▶ _Dataset extract_

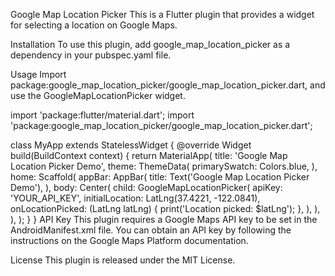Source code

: Google Map Location Picker
This is a Flutter plugin that provides a widget for selecting a location on Google Maps.

Installation
To use this plugin, add google_map_location_picker as a dependency in your pubspec.yaml file.

Usage
Import package:google_map_location_picker/google_map_location_picker.dart, and use the GoogleMapLocationPicker widget.

import 'package:flutter/material.dart';
import 'package:google_map_location_picker/google_map_location_picker.dart';

class MyApp extends StatelessWidget {
  @override
  Widget build(BuildContext context) {
    return MaterialApp(
      title: 'Google Map Location Picker Demo',
      theme: ThemeData(
        primarySwatch: Colors.blue,
      ),
      home: Scaffold(
        appBar: AppBar(
          title: Text('Google Map Location Picker Demo'),
        ),
        body: Center(
          child: GoogleMapLocationPicker(
            apiKey: 'YOUR_API_KEY',
            initialLocation: LatLng(37.4221, -122.0841),
            onLocationPicked: (LatLng latLng) {
              print('Location picked: $latLng');
            },
          ),
        ),
      ),
    );
  }
}
API Key
This plugin requires a Google Maps API key to be set in the AndroidManifest.xml file. You can obtain an API key by following the instructions on the Google Maps Platform documentation.

License
This plugin is released under the MIT License.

▶ _Work instruction_
Only one thing is wanted in reply: the number of lines in the entries that hold the string "Maps".

▶ _Solution to the problem_
2